Department for Transport Consultation on New Cycling Offences
Between August and November 2018, the Department for Transport held a consultation on New Cycling Offences: Causing Death or Serious Injury When Cycling. The consultation documents and proposals are available here: https://www.gov.uk/government/consultations/new-cycling-offences-causing-death-or-serious-injury-when-cycling
Whilst PACTS broadly supports the proposals to introduce new offences, we have a reservations and caveats.
- Overall, we support the legislation because no alternative is proposed. However, rather than creating legislation specifically targeted at cyclists, we would have preferred extension of the manslaughter-type legislation to cover a wider range of dangerous/carless activities which result in serious harm. Scotland appears to have superior legislation in this respect.

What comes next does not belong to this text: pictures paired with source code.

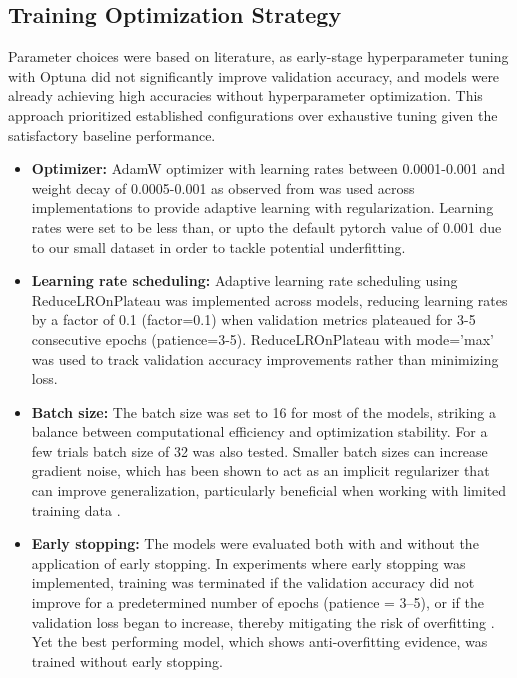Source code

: \documentclass[a4paper,12pt]{report}
\begin{document}

\subsection{Training Optimization Strategy}
Parameter choices were based on literature, as early-stage hyperparameter tuning with Optuna did not significantly improve validation accuracy, and models were already achieving high accuracies without hyperparameter optimization. This approach prioritized established configurations over exhaustive tuning given the satisfactory baseline performance.

\begin{itemize}
    \item \textbf{Optimizer:} AdamW optimizer with learning rates between 0.0001-0.001 and weight decay of 0.0005-0.001 as observed from  was used across implementations to provide adaptive learning with regularization. Learning rates were set to be less than, or upto the default pytorch value of 0.001 due to our small dataset in order to tackle potential underfitting.
    
    \item \textbf{Learning rate scheduling:} Adaptive learning rate scheduling using ReduceLROnPlateau was implemented across models, reducing learning rates by a factor of 0.1 (factor=0.1) when validation metrics plateaued for 3-5 consecutive epochs (patience=3-5). ReduceLROnPlateau with mode='max' was used to track validation accuracy improvements rather than minimizing loss.
    
    \item \textbf{Batch size:} The batch size was set to 16 for most of the models, striking a balance between computational efficiency and optimization stability. For a few trials batch size of 32 was also tested. Smaller batch sizes can increase gradient noise, which has been shown to act as an implicit regularizer that can improve generalization, particularly beneficial when working with limited training data \citep{keskar2016largebatch, masters2018revisiting}.
    
    \item \textbf{Early stopping:} The models were evaluated both with and without the application of early stopping. In experiments where early stopping was implemented, training was terminated if the validation accuracy did not improve for a predetermined number of epochs (patience = 3–5), or if the validation loss began to increase, thereby mitigating the risk of overfitting \citep{Prechelt1998}. Yet the best performing model, which shows anti-overfitting evidence, was trained without early stopping.


\end{itemize}
\end{document}
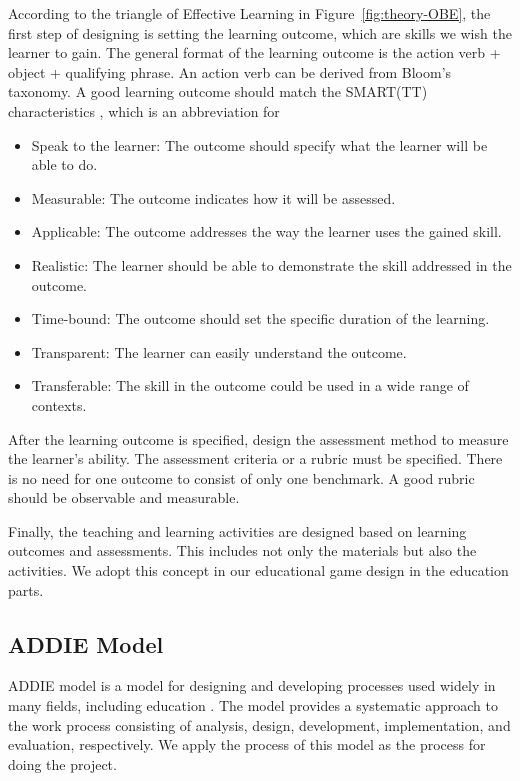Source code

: \documentclass[12pt,oneside,openright,a4paper]{cpe-english-project}
\begin{document}
According to the triangle of Effective Learning in Figure~\ref{fig:theory-OBE}, the first step of designing is setting the learning outcome, which are skills we wish the learner to gain. The general format of the learning outcome is the action verb + object + qualifying phrase. An action verb can be derived from Bloom's taxonomy. A good learning outcome should match the SMART(TT) characteristics \cite{reginelo}, which is an abbreviation for

\begin{itemize}
	\item Speak to the learner: The outcome should specify what the learner will be able to do.
	\item Measurable: The outcome indicates how it will be assessed.
	\item Applicable: The outcome addresses the way the learner uses the gained skill.
	\item Realistic: The learner should be able to demonstrate the skill addressed in the outcome.
	\item Time-bound: The outcome should set the specific duration of the learning.
	\item Transparent: The learner can easily understand the outcome.
	\item Transferable: The skill in the outcome could be used in a wide range of contexts.
\end{itemize}

After the learning outcome is specified, design the assessment method to measure the learner's ability. The assessment criteria or a rubric must be specified. There is no need for one outcome to consist of only one benchmark. A good rubric should be observable and measurable.

Finally, the teaching and learning activities are designed based on learning outcomes and assessments. This includes not only the materials but also the activities. We adopt this concept in our educational game design in the education parts.

\subsection{ADDIE Model}
ADDIE model is a model for designing and developing processes used widely in many fields, including education \cite{isfetaddie}. The model provides a systematic approach to the work process consisting of analysis, design, development, implementation, and evaluation, respectively. We apply the process of this model as the process for doing the project.
\end{document}
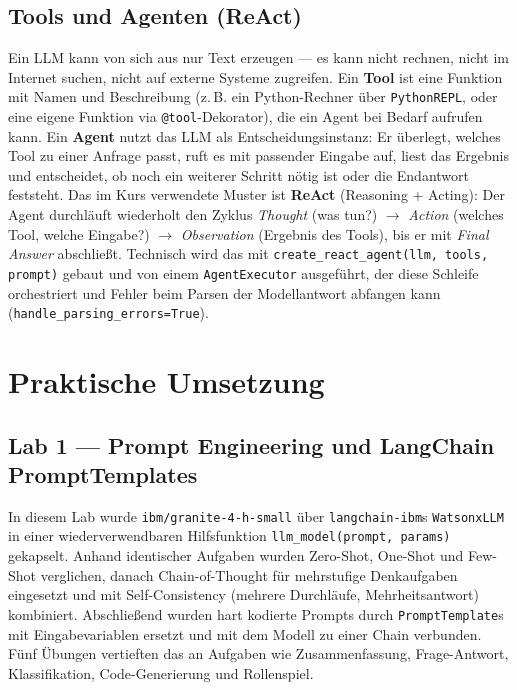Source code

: \subsection{Tools und Agenten (ReAct)}

Ein LLM kann von sich aus nur Text erzeugen --- es kann nicht rechnen, nicht im Internet
suchen, nicht auf externe Systeme zugreifen. Ein \textbf{Tool} ist eine Funktion mit
Namen und Beschreibung (z.\,B. ein Python-Rechner über \texttt{PythonREPL}, oder eine
eigene Funktion via \texttt{@tool}-Dekorator), die ein Agent bei Bedarf aufrufen kann.
Ein \textbf{Agent} nutzt das LLM als Entscheidungsinstanz: Er überlegt, welches Tool zu
einer Anfrage passt, ruft es mit passender Eingabe auf, liest das Ergebnis und
entscheidet, ob noch ein weiterer Schritt nötig ist oder die Endantwort feststeht. Das
im Kurs verwendete Muster ist \textbf{ReAct} (Reasoning + Acting): Der Agent durchläuft
wiederholt den Zyklus \emph{Thought} (was tun?) $\rightarrow$ \emph{Action} (welches
Tool, welche Eingabe?) $\rightarrow$ \emph{Observation} (Ergebnis des Tools), bis er
mit \emph{Final Answer} abschließt. Technisch wird das mit
\texttt{create\_react\_agent(llm, tools, prompt)} gebaut und von einem
\texttt{AgentExecutor} ausgeführt, der diese Schleife orchestriert und Fehler beim
Parsen der Modellantwort abfangen kann (\texttt{handle\_parsing\_errors=True}).

\section{Praktische Umsetzung}

\subsection{Lab 1 --- Prompt Engineering und LangChain PromptTemplates}

In diesem Lab wurde \texttt{ibm/granite-4-h-small} über \texttt{langchain-ibm}s
\texttt{WatsonxLLM} in einer wiederverwendbaren Hilfsfunktion
\texttt{llm\_model(prompt, params)} gekapselt. Anhand identischer Aufgaben wurden
Zero-Shot, One-Shot und Few-Shot verglichen, danach Chain-of-Thought für mehrstufige
Denkaufgaben eingesetzt und mit Self-Consistency (mehrere Durchläufe, Mehrheitsantwort)
kombiniert. Abschließend wurden hart kodierte Prompts durch \texttt{PromptTemplate}s mit
Eingabevariablen ersetzt und mit dem Modell zu einer Chain verbunden. Fünf Übungen
vertieften das an Aufgaben wie Zusammenfassung, Frage-Antwort, Klassifikation,
Code-Generierung und Rollenspiel.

- We do not see Dangerous/Careless cycling as being equivalent to the driving offences. Cyclists are not required to undertake training, testing or licensing and include children. They cannot be judged in the same ways as drivers.
- Whilst cyclists clearly have a responsibility not to endanger others, there is little or no expectation in the minds of cyclists that they are likely to kill or seriously injure another road user. This is quite different for car drivers where the dangers are overt and regularly reinforced by road safety messages, media etc.
- There is no mention or data in the consultation document on the fact that cyclists are at risk (and suffer injury) in collisions with pedestrians. Moreover, the majority of reported pedestrian-cyclist collisions occur on the carriageway, where the cyclist would normally have right of way. Reliable data are scarce as many of these incidents go unrecorded, but PACTS is aware of serious injuries suffered by cyclists as a result of pedestrians stepping into the carriageway without paying due attention. We do not propose creation of dangerous/careless walking offences but any new legislation relating to cyclists should take this into account, as should the courts in applying it.
Whilst we accept that legislation may be needed to “fill a gap”, the number of pedestrian deaths involving cyclists is very small relative to the total number of road deaths (1,793 in 2017). There are much bigger priorities for road safety and we support the calls of other road safety groups, those representing vulnerable road users and active travel organisations, for the Government to honour its commitment to undertake a wider review of the effectiveness of road traffic laws and sentencing in terms of delivering road safety and justice.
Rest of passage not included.